In [None]:
from pathlib import Path

import numpy as np
import pandas as pd

DATASET = Path("../data/auto-mpg.data")

# Define column names for the dataset
column_names = ['mpg', 'cylinders', 'displacement', 'horsepower', 
                'weight', 'acceleration', 'model_year', 'origin', 'car_name']

# Load the dataset with custom column names and proper delimiter
cars = pd.read_csv(DATASET, delim_whitespace=True, names=column_names, na_values='?')

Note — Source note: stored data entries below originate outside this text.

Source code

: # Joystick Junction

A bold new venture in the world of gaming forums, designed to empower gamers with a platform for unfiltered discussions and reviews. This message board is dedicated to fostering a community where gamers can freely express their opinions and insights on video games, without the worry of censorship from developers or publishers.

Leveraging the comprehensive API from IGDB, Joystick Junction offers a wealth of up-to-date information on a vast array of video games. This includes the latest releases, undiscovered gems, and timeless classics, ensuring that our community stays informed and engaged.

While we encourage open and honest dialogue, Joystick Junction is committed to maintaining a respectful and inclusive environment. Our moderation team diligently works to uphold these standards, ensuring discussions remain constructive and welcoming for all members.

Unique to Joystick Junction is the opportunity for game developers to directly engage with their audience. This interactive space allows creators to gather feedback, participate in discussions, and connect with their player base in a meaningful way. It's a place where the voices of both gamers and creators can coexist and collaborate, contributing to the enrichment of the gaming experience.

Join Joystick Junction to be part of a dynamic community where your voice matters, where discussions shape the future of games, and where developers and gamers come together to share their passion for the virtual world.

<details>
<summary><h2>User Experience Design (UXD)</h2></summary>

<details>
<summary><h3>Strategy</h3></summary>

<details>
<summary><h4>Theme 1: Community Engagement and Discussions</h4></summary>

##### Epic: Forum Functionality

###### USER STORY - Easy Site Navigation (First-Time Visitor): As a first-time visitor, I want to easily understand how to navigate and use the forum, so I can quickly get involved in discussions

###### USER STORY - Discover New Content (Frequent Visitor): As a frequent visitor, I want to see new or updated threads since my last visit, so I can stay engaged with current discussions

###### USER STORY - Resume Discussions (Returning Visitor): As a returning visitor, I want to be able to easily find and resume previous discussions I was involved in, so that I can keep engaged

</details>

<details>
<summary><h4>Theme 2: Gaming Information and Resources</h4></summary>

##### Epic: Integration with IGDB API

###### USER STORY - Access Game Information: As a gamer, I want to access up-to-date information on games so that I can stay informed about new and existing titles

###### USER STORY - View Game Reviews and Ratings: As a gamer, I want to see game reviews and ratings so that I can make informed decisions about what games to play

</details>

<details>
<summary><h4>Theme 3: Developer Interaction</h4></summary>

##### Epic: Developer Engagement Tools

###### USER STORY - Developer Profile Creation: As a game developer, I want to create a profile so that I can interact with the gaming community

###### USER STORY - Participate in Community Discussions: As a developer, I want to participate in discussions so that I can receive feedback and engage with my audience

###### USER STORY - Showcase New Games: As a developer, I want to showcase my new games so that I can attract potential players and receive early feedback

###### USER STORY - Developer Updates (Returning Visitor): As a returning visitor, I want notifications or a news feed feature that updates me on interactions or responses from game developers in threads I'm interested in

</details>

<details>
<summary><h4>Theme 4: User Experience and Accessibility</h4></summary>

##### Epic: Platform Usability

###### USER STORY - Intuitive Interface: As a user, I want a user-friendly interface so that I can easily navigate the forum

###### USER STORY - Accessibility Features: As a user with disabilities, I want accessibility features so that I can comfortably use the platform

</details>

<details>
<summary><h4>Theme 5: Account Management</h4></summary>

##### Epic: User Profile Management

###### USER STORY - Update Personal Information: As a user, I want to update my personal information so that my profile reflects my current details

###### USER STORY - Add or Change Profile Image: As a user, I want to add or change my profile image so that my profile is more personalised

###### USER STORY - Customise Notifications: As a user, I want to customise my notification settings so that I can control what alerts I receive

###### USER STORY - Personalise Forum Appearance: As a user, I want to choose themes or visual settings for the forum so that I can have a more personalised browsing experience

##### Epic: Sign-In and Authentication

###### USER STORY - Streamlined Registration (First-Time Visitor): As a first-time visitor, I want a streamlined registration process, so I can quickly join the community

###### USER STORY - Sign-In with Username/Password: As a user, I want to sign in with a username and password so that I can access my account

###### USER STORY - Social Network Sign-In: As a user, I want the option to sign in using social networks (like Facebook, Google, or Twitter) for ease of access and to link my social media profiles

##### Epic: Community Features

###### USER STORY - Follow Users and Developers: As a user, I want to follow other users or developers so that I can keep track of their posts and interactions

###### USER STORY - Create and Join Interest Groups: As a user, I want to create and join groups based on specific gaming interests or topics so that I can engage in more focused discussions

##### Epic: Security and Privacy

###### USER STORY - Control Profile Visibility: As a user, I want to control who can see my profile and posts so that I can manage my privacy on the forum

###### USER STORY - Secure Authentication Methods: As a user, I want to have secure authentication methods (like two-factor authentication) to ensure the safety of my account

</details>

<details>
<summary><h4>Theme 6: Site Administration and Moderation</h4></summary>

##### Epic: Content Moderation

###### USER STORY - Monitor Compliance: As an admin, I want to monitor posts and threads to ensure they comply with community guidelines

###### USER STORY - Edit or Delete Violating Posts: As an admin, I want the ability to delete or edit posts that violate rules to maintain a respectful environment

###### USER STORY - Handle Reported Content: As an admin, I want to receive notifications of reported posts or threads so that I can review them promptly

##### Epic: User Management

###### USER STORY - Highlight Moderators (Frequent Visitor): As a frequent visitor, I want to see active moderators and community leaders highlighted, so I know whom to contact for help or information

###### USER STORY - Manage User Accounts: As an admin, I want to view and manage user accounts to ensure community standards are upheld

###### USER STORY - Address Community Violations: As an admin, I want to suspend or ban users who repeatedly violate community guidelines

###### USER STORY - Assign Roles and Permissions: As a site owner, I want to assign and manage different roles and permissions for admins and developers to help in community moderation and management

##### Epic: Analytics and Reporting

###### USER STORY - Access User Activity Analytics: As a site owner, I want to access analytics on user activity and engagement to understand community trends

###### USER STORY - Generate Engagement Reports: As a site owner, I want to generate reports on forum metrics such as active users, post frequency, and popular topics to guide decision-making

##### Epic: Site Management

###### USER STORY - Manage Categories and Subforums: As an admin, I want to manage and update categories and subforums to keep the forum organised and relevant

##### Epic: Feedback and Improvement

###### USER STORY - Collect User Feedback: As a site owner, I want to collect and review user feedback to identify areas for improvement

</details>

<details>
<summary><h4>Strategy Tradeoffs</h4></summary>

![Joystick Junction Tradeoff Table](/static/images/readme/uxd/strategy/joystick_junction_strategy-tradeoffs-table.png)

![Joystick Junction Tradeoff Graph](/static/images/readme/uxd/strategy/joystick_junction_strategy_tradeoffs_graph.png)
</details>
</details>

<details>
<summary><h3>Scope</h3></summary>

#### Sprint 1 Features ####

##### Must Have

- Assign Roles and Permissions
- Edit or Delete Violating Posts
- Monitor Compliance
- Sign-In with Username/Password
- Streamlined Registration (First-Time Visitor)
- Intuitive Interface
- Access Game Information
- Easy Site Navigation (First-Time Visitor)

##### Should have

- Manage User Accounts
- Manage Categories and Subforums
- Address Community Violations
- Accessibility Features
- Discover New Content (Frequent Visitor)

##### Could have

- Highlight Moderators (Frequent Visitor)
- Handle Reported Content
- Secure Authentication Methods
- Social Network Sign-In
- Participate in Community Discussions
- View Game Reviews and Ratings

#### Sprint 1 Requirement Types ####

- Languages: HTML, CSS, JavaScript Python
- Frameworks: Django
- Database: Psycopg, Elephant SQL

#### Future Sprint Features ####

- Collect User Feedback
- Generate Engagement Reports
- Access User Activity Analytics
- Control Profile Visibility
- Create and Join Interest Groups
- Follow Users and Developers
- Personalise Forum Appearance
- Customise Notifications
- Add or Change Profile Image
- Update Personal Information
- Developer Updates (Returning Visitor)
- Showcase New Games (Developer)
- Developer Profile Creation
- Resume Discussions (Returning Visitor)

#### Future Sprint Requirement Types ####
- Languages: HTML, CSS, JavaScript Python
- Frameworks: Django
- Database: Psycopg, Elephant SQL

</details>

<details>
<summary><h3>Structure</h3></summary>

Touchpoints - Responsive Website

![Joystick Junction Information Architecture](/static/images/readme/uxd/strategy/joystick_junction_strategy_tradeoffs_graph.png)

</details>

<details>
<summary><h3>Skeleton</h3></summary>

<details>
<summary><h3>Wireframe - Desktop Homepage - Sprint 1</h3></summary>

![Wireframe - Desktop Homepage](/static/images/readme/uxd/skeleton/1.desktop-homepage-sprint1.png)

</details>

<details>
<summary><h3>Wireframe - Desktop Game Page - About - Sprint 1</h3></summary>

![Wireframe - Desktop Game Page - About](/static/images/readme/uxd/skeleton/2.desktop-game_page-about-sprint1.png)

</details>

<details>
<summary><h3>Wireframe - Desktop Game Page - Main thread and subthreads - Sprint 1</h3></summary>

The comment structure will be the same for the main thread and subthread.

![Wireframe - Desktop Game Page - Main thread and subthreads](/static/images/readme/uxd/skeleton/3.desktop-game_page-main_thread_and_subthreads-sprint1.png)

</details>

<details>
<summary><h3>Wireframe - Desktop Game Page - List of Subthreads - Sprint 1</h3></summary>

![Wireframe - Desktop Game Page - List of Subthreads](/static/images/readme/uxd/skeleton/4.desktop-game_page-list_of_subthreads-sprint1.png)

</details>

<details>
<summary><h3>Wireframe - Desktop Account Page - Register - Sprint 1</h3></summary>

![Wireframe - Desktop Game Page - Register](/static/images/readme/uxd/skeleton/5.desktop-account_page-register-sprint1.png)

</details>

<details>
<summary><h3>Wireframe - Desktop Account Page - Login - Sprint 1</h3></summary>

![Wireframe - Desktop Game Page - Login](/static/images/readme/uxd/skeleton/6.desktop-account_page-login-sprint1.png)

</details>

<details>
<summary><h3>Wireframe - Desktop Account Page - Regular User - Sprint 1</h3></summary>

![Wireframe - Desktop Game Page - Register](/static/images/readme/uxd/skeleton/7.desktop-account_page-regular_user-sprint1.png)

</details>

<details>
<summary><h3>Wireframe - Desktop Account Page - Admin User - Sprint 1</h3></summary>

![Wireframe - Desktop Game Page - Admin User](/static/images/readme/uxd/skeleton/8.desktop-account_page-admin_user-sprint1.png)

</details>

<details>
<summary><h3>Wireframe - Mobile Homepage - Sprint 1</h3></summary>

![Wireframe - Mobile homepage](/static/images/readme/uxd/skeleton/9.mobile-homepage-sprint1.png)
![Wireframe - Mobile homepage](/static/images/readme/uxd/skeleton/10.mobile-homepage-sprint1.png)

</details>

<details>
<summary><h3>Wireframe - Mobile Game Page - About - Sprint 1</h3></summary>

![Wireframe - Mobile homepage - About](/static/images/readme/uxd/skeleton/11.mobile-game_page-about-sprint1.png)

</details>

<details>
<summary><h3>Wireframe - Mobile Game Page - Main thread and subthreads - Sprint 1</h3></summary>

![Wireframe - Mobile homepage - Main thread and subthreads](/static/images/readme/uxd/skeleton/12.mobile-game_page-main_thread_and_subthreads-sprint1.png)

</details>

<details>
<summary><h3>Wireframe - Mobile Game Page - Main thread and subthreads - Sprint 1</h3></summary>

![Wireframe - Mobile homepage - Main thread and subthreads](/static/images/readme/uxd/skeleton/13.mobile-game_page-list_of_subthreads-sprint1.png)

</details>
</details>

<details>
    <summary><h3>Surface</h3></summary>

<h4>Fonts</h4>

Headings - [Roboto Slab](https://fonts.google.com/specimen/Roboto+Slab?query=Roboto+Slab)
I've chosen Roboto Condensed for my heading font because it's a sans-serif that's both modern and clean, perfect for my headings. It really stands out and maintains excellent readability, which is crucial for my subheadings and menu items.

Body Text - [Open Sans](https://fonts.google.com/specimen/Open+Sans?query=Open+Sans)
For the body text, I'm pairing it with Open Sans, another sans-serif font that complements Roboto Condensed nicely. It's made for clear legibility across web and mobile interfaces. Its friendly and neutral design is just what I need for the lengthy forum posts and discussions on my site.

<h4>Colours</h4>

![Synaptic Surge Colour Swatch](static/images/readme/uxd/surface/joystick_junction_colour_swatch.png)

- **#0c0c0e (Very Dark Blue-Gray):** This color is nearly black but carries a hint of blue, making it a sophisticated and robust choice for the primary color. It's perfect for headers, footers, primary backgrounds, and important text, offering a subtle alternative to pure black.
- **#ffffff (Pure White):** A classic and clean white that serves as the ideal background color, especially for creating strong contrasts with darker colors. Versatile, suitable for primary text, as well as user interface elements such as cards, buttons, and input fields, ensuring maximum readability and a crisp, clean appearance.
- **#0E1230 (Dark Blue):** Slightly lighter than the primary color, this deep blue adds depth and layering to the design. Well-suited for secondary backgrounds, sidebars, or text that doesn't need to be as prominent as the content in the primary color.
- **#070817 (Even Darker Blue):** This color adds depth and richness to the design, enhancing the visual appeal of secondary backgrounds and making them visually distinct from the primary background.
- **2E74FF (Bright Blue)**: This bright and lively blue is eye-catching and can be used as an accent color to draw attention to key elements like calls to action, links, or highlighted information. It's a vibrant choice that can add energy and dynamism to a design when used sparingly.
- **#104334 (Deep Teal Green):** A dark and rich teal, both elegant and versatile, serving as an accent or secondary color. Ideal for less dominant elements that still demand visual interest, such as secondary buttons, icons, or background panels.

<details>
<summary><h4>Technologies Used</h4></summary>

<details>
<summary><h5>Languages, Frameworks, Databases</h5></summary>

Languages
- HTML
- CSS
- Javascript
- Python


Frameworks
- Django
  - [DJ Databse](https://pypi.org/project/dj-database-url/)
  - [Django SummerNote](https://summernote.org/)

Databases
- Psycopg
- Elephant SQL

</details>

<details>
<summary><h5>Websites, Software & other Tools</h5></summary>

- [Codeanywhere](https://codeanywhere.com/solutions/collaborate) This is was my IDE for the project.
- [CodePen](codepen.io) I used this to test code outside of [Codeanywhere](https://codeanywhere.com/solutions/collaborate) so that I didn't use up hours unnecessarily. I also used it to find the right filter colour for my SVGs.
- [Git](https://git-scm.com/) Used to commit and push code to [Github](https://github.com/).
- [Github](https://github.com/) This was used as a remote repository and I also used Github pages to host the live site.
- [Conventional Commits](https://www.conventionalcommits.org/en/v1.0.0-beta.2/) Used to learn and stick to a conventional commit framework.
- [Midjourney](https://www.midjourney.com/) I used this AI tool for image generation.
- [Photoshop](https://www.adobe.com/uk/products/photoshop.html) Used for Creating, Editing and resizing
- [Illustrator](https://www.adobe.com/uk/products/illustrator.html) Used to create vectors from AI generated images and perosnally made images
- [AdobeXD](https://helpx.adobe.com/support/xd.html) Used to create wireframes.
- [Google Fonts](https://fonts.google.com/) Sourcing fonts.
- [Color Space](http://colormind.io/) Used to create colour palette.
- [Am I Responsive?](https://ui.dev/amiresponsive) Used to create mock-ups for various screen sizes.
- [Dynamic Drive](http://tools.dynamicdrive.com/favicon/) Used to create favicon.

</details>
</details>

# Display the first few rows
cars.head()

In [None]:
# Get summary statistics for all features in the dataset
cars.describe(include="all")


The vast majority of cars have 4 cylinders (204), with 8 cylinders (103) and 6 cylinders (84) also being common
The model years are distributed across 1970-1982, with 1973 having the most cars (40)
American cars make up the majority of the dataset (249), with Japanese (79) and European (70) cars representing smaller portions

In [None]:
# Let's display the distribution of categorical columns in our data
# For auto-mpg, categorical columns would be cylinders, model_year, and origin

# First, convert origin to categorical values (1=USA, 2=Europe, 3=Japan)
cars['origin'] = cars['origin'].astype(int).map({1: 'USA', 2: 'Europe', 3: 'Japan'})

# Get the distributions
cylinders_distribution = cars["cylinders"].value_counts().sort_index()
model_year_distribution = cars["model_year"].value_counts().sort_index()
origin_distribution = cars["origin"].value_counts()

# Display the distributions
print("Distribution of cylinders:")
print(cylinders_distribution, end="\n\n")

print("Distribution of model years:")
print(model_year_distribution, end="\n\n")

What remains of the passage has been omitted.